▶ [Exercise instructions]:
Write out word for word each line of the records, beginning at the first and stopping after the line with "Unit tests for". Leave the pictures out.

▶ [Supplied records]:
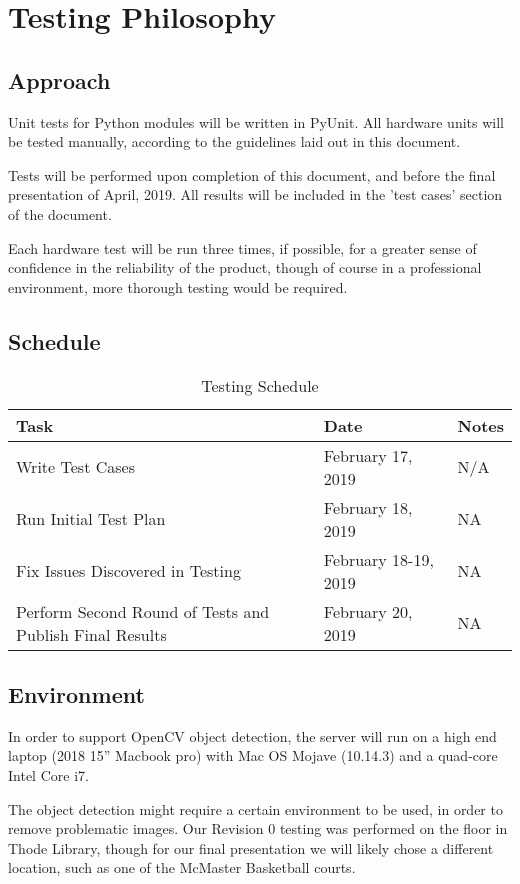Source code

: \documentclass[11pt]{article}
\begin{document}
\section{Testing Philosophy}
\subsection{Approach}
Unit tests for Python modules will be written in PyUnit. All hardware units will be tested manually, according to the guidelines laid out in this document.

Tests will be performed upon completion of this document, and before the final presentation of April, 2019. All results will be included in the 'test cases' section of the document.

Each hardware test will be run three times, if possible, for a greater sense of confidence in the reliability of the product, though of course in a professional environment,
more thorough testing would be required.

\subsection{Schedule}
\begin{table}[H]
\centering
\label{my-label}
\begin{tabular}{|l|l|l|}
\hline
\textbf{Task} & \textbf{Date} & \textbf{Notes} \\ \hline
Write Test Cases & February 17, 2019 & N/A \\ \hline
Run Initial Test Plan & February 18, 2019 & NA \\ \hline
Fix Issues Discovered in Testing & February 18-19, 2019 & NA \\ \hline
Perform Second Round of Tests and Publish Final Results & February 20, 2019 & NA \\ \hline
\end{tabular}

\caption{Testing Schedule}
\end{table}
\subsection{Environment}
In order to support OpenCV object detection, the server will run on a high end laptop (2018 15'' Macbook pro) with Mac OS Mojave (10.14.3) and a quad-core Intel Core i7.

The object detection might require a certain environment to be used, in order to remove problematic images. Our Revision 0 testing was performed on the floor in Thode Library, though
for our final presentation we will likely chose a different location, such as one of the McMaster Basketball courts.
\end{document}
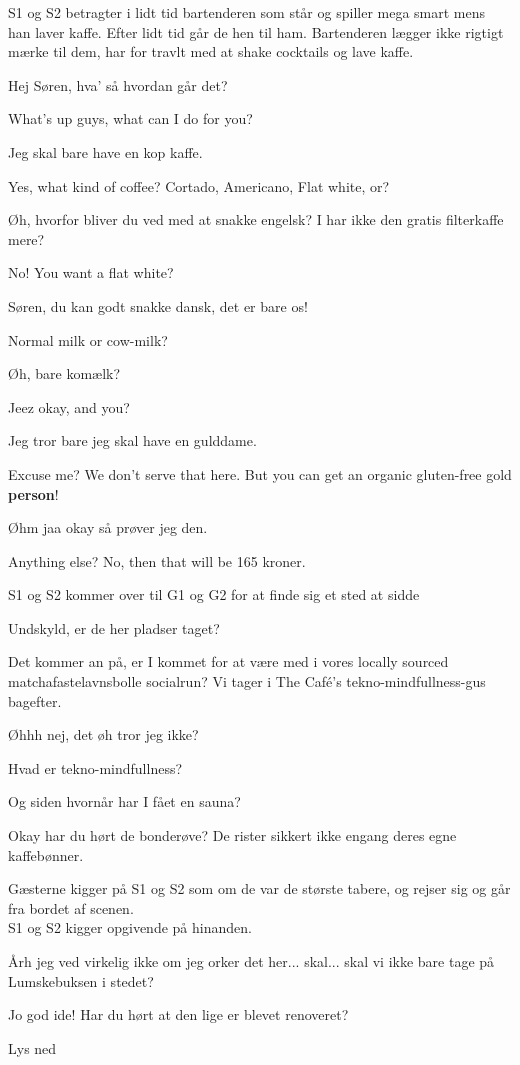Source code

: \documentclass[a4paper,11pt]{article}
\begin{document}
\begin{sketch}
\scene S1 og S2 betragter i lidt tid bartenderen som står og spiller mega smart mens han laver kaffe. Efter lidt tid går de hen til ham. Bartenderen lægger ikke rigtigt mærke til dem, har for travlt med at shake cocktails og lave kaffe. 

 Hej Søren, hva' så hvordan går det?

 What's up guys, what can I do for you?

 Jeg skal bare have en kop kaffe.  

 Yes, what kind of coffee? Cortado, Americano, Flat white, or?

 Øh, hvorfor bliver du ved med at snakke engelsk? I har ikke den gratis filterkaffe mere?

  No! You want a flat white? 

 Søren, du kan godt snakke dansk, det er bare os! 

  Normal milk or cow-milk?

 Øh, bare komælk?

 Jeez okay, and you?

 Jeg tror bare jeg skal have en gulddame.

 Excuse me? We don't serve that here. But you can get an organic gluten-free gold \textbf{person}!

 Øhm jaa okay så prøver jeg den.  

 Anything else?  No, then that will be 165 kroner.

\scene S1 og S2 kommer over til G1 og G2 for at finde sig et sted at sidde

 Undskyld, er de her pladser taget?

 Det kommer an på, er I kommet for at være med i vores locally sourced matchafastelavnsbolle socialrun? Vi tager i The Café's tekno-mindfullness-gus bagefter. 

 Øhhh nej, det øh tror jeg ikke?

 Hvad er tekno-mindfullness?

 Og siden hvornår har I fået en sauna?

  Okay har du hørt de bonderøve? De rister sikkert ikke engang deres egne kaffebønner.

\scene Gæsterne kigger på S1 og S2 som om de var de største tabere, og rejser sig og går fra bordet af scenen.\\S1 og S2 kigger opgivende på hinanden.

 Årh jeg ved virkelig ikke om jeg orker det her... skal... skal vi ikke bare tage på Lumskebuksen i stedet? 

 Jo god ide!  Har du hørt at den lige er blevet renoveret? 

\scene Lys ned

\end{sketch}
\end{document}

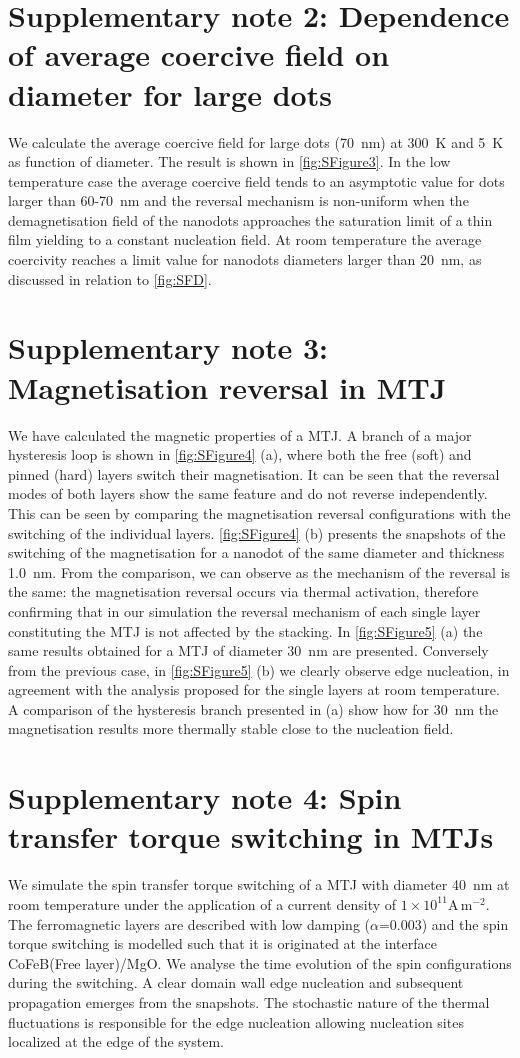 \documentclass[aps,prb,signlecolumn,preprint,superscriptaddress,10]{revtex4-1}
\begin{document}
\section*{Supplementary note 2: Dependence of average coercive field on diameter for large dots}
We calculate the average coercive field for large dots (70~nm) at 300~K and 5~K as function of diameter. The result is shown in \ref{fig:SFigure3}. In the low temperature case the average coercive field tends to an asymptotic value for dots larger than 60-70~nm and the reversal mechanism is non-uniform when the demagnetisation field of the nanodots approaches the saturation limit of a thin film yielding to a constant nucleation field. At room temperature the average coercivity reaches a limit value for nanodots diameters larger than 20~nm, as discussed in relation to \ref{fig:SFD}.
\section*{Supplementary note 3: Magnetisation reversal in MTJ}
We have calculated the magnetic properties of a MTJ. A branch of a major hysteresis loop is shown in \ref{fig:SFigure4} (a), where both the free (soft) and pinned (hard) layers switch their magnetisation. It can be seen that the reversal modes of both layers show the same feature and do not reverse independently. This can be seen by comparing the magnetisation reversal configurations with the switching of the individual layers. \ref{fig:SFigure4} (b) presents the snapshots of the switching of the magnetisation for a nanodot of the same diameter and thickness 1.0~nm. From the comparison, we can observe as the mechanism of the reversal is the same: the magnetisation reversal occurs via thermal activation, therefore confirming that in our simulation the reversal mechanism of each single layer constituting the MTJ is not affected by the stacking. In \ref{fig:SFigure5} (a) the same results obtained for a MTJ of diameter 30~nm are presented. Conversely from the previous case, in \ref{fig:SFigure5} (b) we clearly observe edge nucleation, in agreement with the analysis proposed for the single layers at room temperature. A comparison of the hysteresis branch presented in (a) show how for 30~nm the magnetisation results more thermally stable close to the nucleation field.
\section*{Supplementary note 4: Spin transfer torque switching in MTJs}
We simulate the spin transfer torque switching of a MTJ with diameter 40~nm at room temperature under the application of a current density of $1\times 10^{11} \mathrm{A}\,\mathrm{m}^{-2}$.
The ferromagnetic layers are described with low damping ($\alpha$=0.003) and the spin torque switching is modelled such that it is originated at the interface CoFeB(Free layer)/MgO. We analyse the time evolution of the spin configurations during the switching. A clear domain wall edge nucleation and subsequent propagation emerges from the snapshots. The stochastic nature of the thermal fluctuations is responsible for the edge nucleation allowing nucleation sites localized at the edge of the system. 
\pagebreak
\end{document}
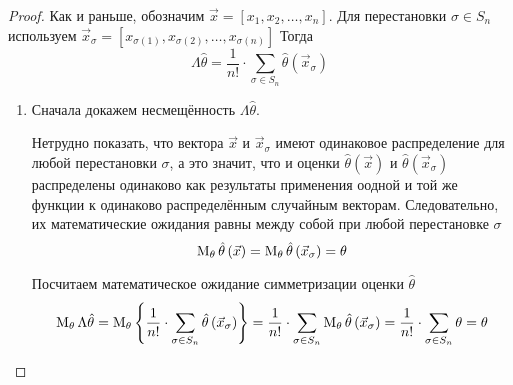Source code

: \begin{proof}
  Как и раньше, обозначим $\vec{x} = \left[ x_1, x_2, \dots, x_n \right]$.
  Для перестановки $\sigma \in S_n$ используем
  $\vec{x}_\sigma = \left[ x_{\sigma\left(1\right)}, x_{\sigma\left(2\right)},
  \dots, x_{\sigma\left(n\right)} \right]$
  Тогда
  \begin{equation*}
    \Lambda\hat{\theta}
    = \frac{1}{n!} \cdot \sum_{\sigma \in S_n}
      \hat{\theta}\left( \vec{x}_{\sigma} \right)
  \end{equation*}

  \begin{enumerate}
    \item
      Сначала докажем несмещённость $\Lambda\hat{\theta}$.

      Нетрудно показать, что  вектора $\vec{x}$ и $\vec{x}_\sigma$
      имеют одинаковое распределение для любой перестановки $\sigma$,
      а это значит, что и оценки $\hat{\theta}\left(\vec{x}\right)$
      и $\hat{\theta}\left(\vec{x}_\sigma\right)$
      распределены одинаково как результаты применения оодной и той же
      функции к одинаково распределённым случайным векторам.
      Следовательно, их математические ожидания равны между собой
      при любой перестановке $\sigma$
      \begin{equation*}
        \operatorname{M}_{\theta} \hat{\theta}\left(\vec{x}\right)
        = \operatorname{M}_{\theta} \hat{\theta}\left(\vec{x}_\sigma\right)
        = \theta
      \end{equation*}

      Посчитаем математическое ожидание симметризации оценки $\hat{\theta}$
      \begin{align*}
        \operatorname{M}_{\theta} \Lambda\hat{\theta}
        = \operatorname{M}_{\theta} \left\{\frac{1}{n!}\cdot \sum_{\sigma\in S_n}
          \hat{\theta}\left( \vec{x}_{\sigma} \right)\right\}
        = \frac{1}{n!} \cdot \sum_{\sigma \in S_n}
          \operatorname{M}_{\theta} \hat{\theta}
            \left( \vec{x}_{\sigma} \right)
        = \frac{1}{n!} \cdot \sum_{\sigma \in S_n} \theta
        = \theta
      \end{align*}
      \begin{comment}
      Помним, что математическое ожидание линейно и
      константы можно выносить за знак математического ожидания,
      а математическое ожидание суммы равно сумме математических ожиданий
      \begin{align*}
          \meanof{\theta}{\left\{\frac{1}{n!}\cdot \sum_{\sigma\in S_n}
        \hat{\theta}\left(\vec{x}_\sigma\right)\right\}}
        = \frac{1}{n!}\cdot \sum_{\sigma\in S_n}
            \meanof{\theta}{\hat{\theta}\left(\vec{x}_\sigma\right)}
      \end{align*}


\end{comment}
\end{enumerate}
\end{proof}
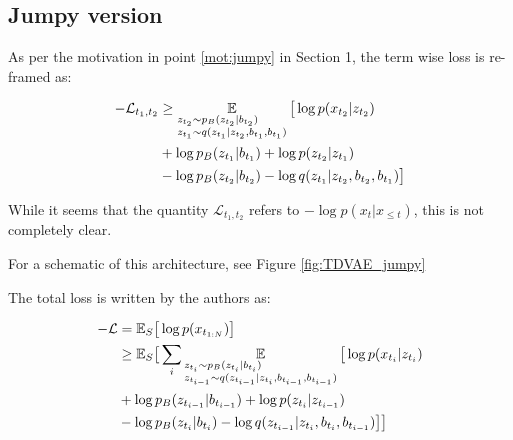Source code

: \documentclass[10pt,twocolumn,letterpaper]{article}
\begin{document}
	
	\subsection{Jumpy version}
	As per the motivation in point \ref{mot:jumpy} in Section 1, the term wise loss is re-framed as:
	
	\begin{equation}\label{eq:jumpy_elbo}
		\begin{split}
		-\mathcal{L}_{t_1, t_2} &\geq \E_{\begin{subarray}
			\centering
			z_{t_2} \sim p_B(z_{t_2}| b_{t_2}) \\
			z_{t_1} \sim q(z_{t_1}| z_{t_2}, b_{t_1}, b_{t_1})
			\end{subarray}} \big[\log p(x_{t_2}|z_{t_2}) 
		\\&+ \log p_B(z_{t_1}| b_{t_1})
+ \log p(z_{t_2}| z_{t_1}) \\&- \log p_B(z_{t_2}| b_{t_2}) - \log q(z_{t_1}| z_{t_2}, b_{t_2}, b_{t_1})\big]
		\end{split}
	\end{equation}
	
	While it seems that the quantity $\mathcal{L}_{t_1, t_2}$ refers to $-\log p(x_t|x_{\leq t})$, this is not completely clear. \vspace{4mm}
	\par For a schematic of this architecture, see Figure \ref{fig:TDVAE_jumpy} 
	
	The total loss is written by the authors as:
	
	\begin{equation}\label{eq:total_jumpy_elbo}
	\begin{split}
	-\mathcal{L} &= \mathbb{E}_S \big[\log p(x_{t_{1:N}})\big]\\
	&\geq \mathbb{E}_S \big[\sum_{i} \E_{\begin{subarray}
		\centering
		z_{t_i} \sim p_B(z_{t_i}| b_{t_i}) \\
		z_{t_{i-1}} \sim q(z_{t_{i-1}}| z_{t_i}, b_{t_{i-1}}, b_{t_{i-1}})
		\end{subarray}} \big[\log p(x_{t_i}|z_{t_i}) 
	\\&+ \log p_B(z_{t_{i-1}}| b_{t_{i-1}})
+ \log p(z_{t_i}| z_{t_{i-1}}) \\&- \log p_B(z_{t_i}| b_{t_i}) - \log q(z_{t_{i-1}}| z_{t_i}, b_{t_i}, b_{t_{i-1}})\big]\big]
	\end{split}
	\end{equation}
	
\end{document}
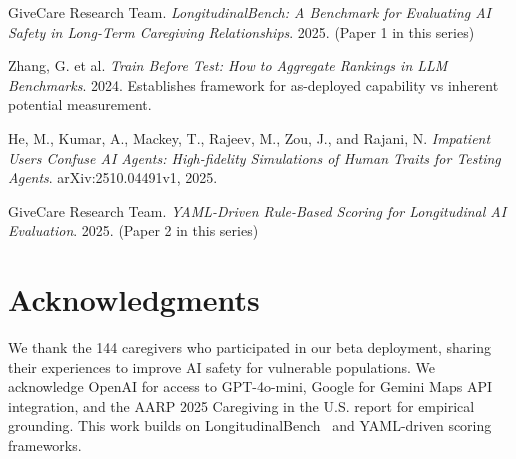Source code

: \documentclass{article}
\begin{document}
\begin{thebibliography}{99}
GiveCare Research Team.
\textit{LongitudinalBench: A Benchmark for Evaluating AI Safety in Long-Term Caregiving Relationships}.
2025. (Paper 1 in this series)

Zhang, G. et al.
\textit{Train Before Test: How to Aggregate Rankings in LLM Benchmarks}.
2024. Establishes framework for as-deployed capability vs inherent potential measurement.

He, M., Kumar, A., Mackey, T., Rajeev, M., Zou, J., and Rajani, N.
\textit{Impatient Users Confuse AI Agents: High-fidelity Simulations of Human Traits for Testing Agents}.
arXiv:2510.04491v1, 2025.

GiveCare Research Team.
\textit{YAML-Driven Rule-Based Scoring for Longitudinal AI Evaluation}.
2025. (Paper 2 in this series)

\end{thebibliography}%
\section{Acknowledgments}%
\label{sec:Acknowledgments}%
We thank the 144 caregivers who participated in our beta deployment, sharing their experiences to improve AI safety for vulnerable populations. We acknowledge OpenAI for access to GPT-4o-mini, Google for Gemini Maps API integration, and the AARP 2025 Caregiving in the U.S. report for empirical grounding. This work builds on LongitudinalBench~\cite{longitudinalbench} and YAML-driven scoring~\cite{yaml-scoring} frameworks.

%
\end{document}
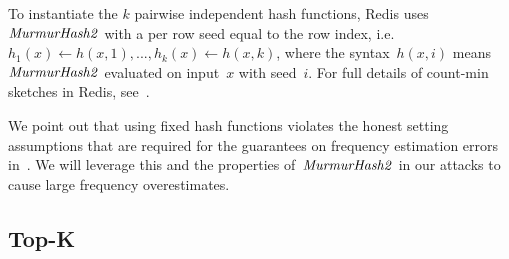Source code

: To instantiate the $k$ pairwise independent hash functions, Redis uses $\mathit{MurmurHash2}$ with a per row seed equal to the row index, i.e. $h_1(x) \gets h(x, 1), ..., h_k(x) \gets h(x, k)$, where the syntax~$h(x,i)$ means $\mathit{MurmurHash2}$ evaluated on input~$x$ with seed~$i$. For full details of count-min sketches in Redis, see~.

 We point out that using fixed hash functions violates the honest setting assumptions that are required for the guarantees on frequency estimation errors in~\cite{cormode2005improved}. We will leverage this and the properties of~$\mathit{MurmurHash2}$ in our attacks to cause large frequency overestimates. 

\subsection{Top-K}

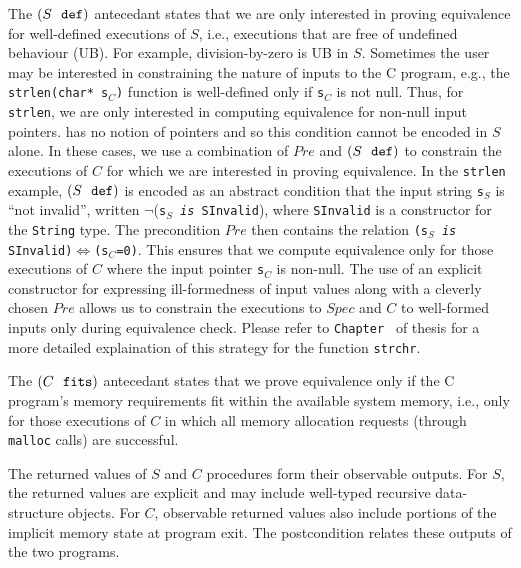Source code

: The $(S\ \  \mathrm{\tt def})$ antecedant states that we are only
interested in proving equivalence for well-defined
executions of $S$, i.e., executions that are
free of undefined
behaviour (UB). For example, division-by-zero is UB
in $S$.
Sometimes
the user may be interested in constraining the nature of
inputs to the C program, e.g., the {\tt strlen(char* s$_C$)} function
is well-defined only if {\tt s$_C$} is not null.
Thus,
for {\tt strlen}, we are only interested in computing
equivalence for non-null input pointers. \SpecL{} has
no notion of pointers and so this condition cannot be encoded
in $S$ alone.
In these cases, we use a combination of
$Pre$ and $(S\ \  \mathrm{\tt def})$
to constrain the executions of $C$ for which we
are interested in proving equivalence. In the {\tt strlen} example,
$(S\ \  \mathrm{\tt def})$
is encoded as an
abstract condition that the input string {\tt s}$_S$ is ``not invalid'',
written $\neg$({\tt s$_S$ {\em is} SInvalid}), where {\tt SInvalid} is
a constructor for the \SpecL{} {\tt String} type.
The precondition $Pre$ then contains the relation {\tt (s$_S$ {\em is} SInvalid)$\Leftrightarrow$({\tt s$_C$}=0)}.
This ensures that we compute equivalence only for those executions
of $C$ where the input pointer {\tt s$_C$} is non-null.
The use of an explicit constructor for expressing ill-formedness
of \SpecL{} input values along with a cleverly chosen $Pre$ allows us
to constrain the executions to $Spec$ and $C$ to well-formed inputs
only during equivalence check.
Please refer to {\tt Chapter \ThesisChapterEval{}} of thesis for
a more detailed explaination of this strategy for
the function {\tt strchr}.

The $(C\ \  \mathrm{\tt fits})$ antecedant states that we
prove equivalence only if the C program's memory requirements
fit within the available system memory, i.e.,
only for those executions of $C$ in which all
memory allocation requests (through {\tt malloc} calls)
are successful.

The returned values of $S$ and
$C$ procedures form their observable outputs.
For $S$, the returned values are
explicit and may include well-typed
recursive data-structure objects.
For $C$,
observable returned values also include portions
of the implicit memory state at
program exit. The postcondition relates these outputs of
the two programs.

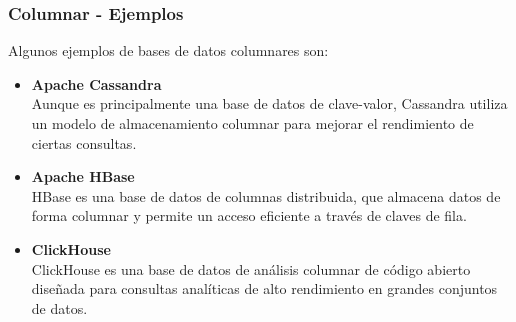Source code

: \begin{frame}
    \frametitle{Columnar - Ejemplos}

    Algunos ejemplos de bases de datos columnares son: 
    
    \begin{itemize}
        \item \textbf{Apache Cassandra}\\
        Aunque es principalmente una base de datos de clave-valor, Cassandra utiliza un modelo de almacenamiento columnar para mejorar el rendimiento de ciertas consultas.  
        \item \textbf{Apache HBase}\\
        HBase es una base de datos de columnas distribuida, que almacena datos de forma columnar y permite un acceso eficiente a través de claves de fila.   
        \item \textbf{ClickHouse}\\
        ClickHouse es una base de datos de análisis columnar de código abierto diseñada para consultas analíticas de alto rendimiento en grandes conjuntos de datos.
    \end{itemize}
\end{frame}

▶ [Solution to this exercise]:
Source code

: \documentclass[11pt]{article}
\begin{document}
\section{Testing Philosophy}
\subsection{Approach}
Unit tests for Python modules will be written in PyUnit. All hardware units will be tested manually, according to the guidelines laid out in this document.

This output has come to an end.